(Saved entries)

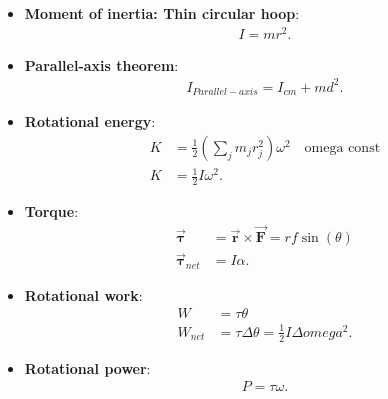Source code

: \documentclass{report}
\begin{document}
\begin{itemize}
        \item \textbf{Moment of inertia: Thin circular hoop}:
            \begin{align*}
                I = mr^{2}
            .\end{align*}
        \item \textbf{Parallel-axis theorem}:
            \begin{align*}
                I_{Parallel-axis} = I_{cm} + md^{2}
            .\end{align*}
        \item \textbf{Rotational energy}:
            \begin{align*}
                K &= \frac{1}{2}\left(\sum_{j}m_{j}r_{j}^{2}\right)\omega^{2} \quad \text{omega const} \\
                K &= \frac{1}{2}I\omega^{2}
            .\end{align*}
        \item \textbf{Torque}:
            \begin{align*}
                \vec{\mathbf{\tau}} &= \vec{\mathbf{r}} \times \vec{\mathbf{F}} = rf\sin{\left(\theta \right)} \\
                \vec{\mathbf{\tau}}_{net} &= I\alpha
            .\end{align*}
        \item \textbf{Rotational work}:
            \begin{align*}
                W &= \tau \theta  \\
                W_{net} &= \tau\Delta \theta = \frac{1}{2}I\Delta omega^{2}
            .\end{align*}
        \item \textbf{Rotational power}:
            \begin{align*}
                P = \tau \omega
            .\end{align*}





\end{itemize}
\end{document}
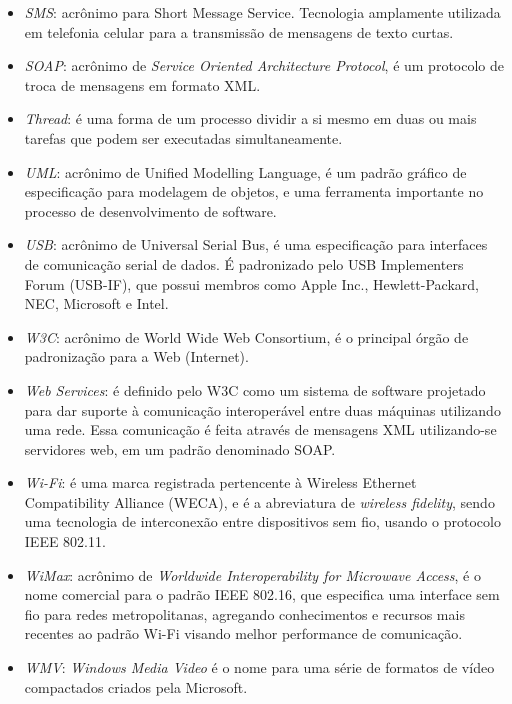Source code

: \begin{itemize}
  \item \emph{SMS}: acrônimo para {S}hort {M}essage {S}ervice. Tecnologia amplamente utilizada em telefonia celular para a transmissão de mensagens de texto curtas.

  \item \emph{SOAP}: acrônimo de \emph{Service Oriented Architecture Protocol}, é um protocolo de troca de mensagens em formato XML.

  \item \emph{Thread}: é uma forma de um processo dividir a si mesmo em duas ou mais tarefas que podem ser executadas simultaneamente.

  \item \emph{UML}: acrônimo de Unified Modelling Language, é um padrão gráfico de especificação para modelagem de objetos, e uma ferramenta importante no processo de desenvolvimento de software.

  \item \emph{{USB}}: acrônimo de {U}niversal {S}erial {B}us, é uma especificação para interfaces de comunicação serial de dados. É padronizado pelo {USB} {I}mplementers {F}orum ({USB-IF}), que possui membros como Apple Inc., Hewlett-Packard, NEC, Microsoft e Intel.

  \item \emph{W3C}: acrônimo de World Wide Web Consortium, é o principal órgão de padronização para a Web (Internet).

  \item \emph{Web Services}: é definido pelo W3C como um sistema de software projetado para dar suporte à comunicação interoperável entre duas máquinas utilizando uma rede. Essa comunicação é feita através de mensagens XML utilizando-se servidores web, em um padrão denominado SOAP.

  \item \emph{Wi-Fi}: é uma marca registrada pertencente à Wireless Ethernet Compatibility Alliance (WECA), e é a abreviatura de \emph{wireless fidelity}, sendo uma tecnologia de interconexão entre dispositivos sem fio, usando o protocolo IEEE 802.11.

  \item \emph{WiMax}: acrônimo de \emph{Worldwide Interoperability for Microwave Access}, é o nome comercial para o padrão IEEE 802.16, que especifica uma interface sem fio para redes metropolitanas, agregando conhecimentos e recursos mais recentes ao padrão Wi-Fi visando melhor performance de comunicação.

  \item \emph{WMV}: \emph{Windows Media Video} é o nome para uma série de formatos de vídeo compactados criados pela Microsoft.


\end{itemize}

_Problem to work on_
Before printing the records again, strip out the pictures; change nothing else.

_Task output_
Source code

: \documentclass{report}
\begin{document}
\begin{itemize}
        \item \textbf{Moment of inertia: Thin circular hoop}:
            \begin{align*}
                I = mr^{2}
            .\end{align*}
        \item \textbf{Parallel-axis theorem}:
            \begin{align*}
                I_{Parallel-axis} = I_{cm} + md^{2}
            .\end{align*}
        \item \textbf{Rotational energy}:
            \begin{align*}
                K &= \frac{1}{2}\left(\sum_{j}m_{j}r_{j}^{2}\right)\omega^{2} \quad \text{omega const} \\
                K &= \frac{1}{2}I\omega^{2}
            .\end{align*}
        \item \textbf{Torque}:
            \begin{align*}
                \vec{\mathbf{\tau}} &= \vec{\mathbf{r}} \times \vec{\mathbf{F}} = rf\sin{\left(\theta \right)} \\
                \vec{\mathbf{\tau}}_{net} &= I\alpha
            .\end{align*}
        \item \textbf{Rotational work}:
            \begin{align*}
                W &= \tau \theta  \\
                W_{net} &= \tau\Delta \theta = \frac{1}{2}I\Delta omega^{2}
            .\end{align*}
        \item \textbf{Rotational power}:
            \begin{align*}
                P = \tau \omega
            .\end{align*}





\end{itemize}
\end{document}
Source code

: \begin{itemize}
  \item \emph{SMS}: acrônimo para {S}hort {M}essage {S}ervice. Tecnologia amplamente utilizada em telefonia celular para a transmissão de mensagens de texto curtas.

  \item \emph{SOAP}: acrônimo de \emph{Service Oriented Architecture Protocol}, é um protocolo de troca de mensagens em formato XML.

  \item \emph{Thread}: é uma forma de um processo dividir a si mesmo em duas ou mais tarefas que podem ser executadas simultaneamente.

  \item \emph{UML}: acrônimo de Unified Modelling Language, é um padrão gráfico de especificação para modelagem de objetos, e uma ferramenta importante no processo de desenvolvimento de software.

  \item \emph{{USB}}: acrônimo de {U}niversal {S}erial {B}us, é uma especificação para interfaces de comunicação serial de dados. É padronizado pelo {USB} {I}mplementers {F}orum ({USB-IF}), que possui membros como Apple Inc., Hewlett-Packard, NEC, Microsoft e Intel.

  \item \emph{W3C}: acrônimo de World Wide Web Consortium, é o principal órgão de padronização para a Web (Internet).

  \item \emph{Web Services}: é definido pelo W3C como um sistema de software projetado para dar suporte à comunicação interoperável entre duas máquinas utilizando uma rede. Essa comunicação é feita através de mensagens XML utilizando-se servidores web, em um padrão denominado SOAP.

  \item \emph{Wi-Fi}: é uma marca registrada pertencente à Wireless Ethernet Compatibility Alliance (WECA), e é a abreviatura de \emph{wireless fidelity}, sendo uma tecnologia de interconexão entre dispositivos sem fio, usando o protocolo IEEE 802.11.

  \item \emph{WiMax}: acrônimo de \emph{Worldwide Interoperability for Microwave Access}, é o nome comercial para o padrão IEEE 802.16, que especifica uma interface sem fio para redes metropolitanas, agregando conhecimentos e recursos mais recentes ao padrão Wi-Fi visando melhor performance de comunicação.

  \item \emph{WMV}: \emph{Windows Media Video} é o nome para uma série de formatos de vídeo compactados criados pela Microsoft.


\end{itemize}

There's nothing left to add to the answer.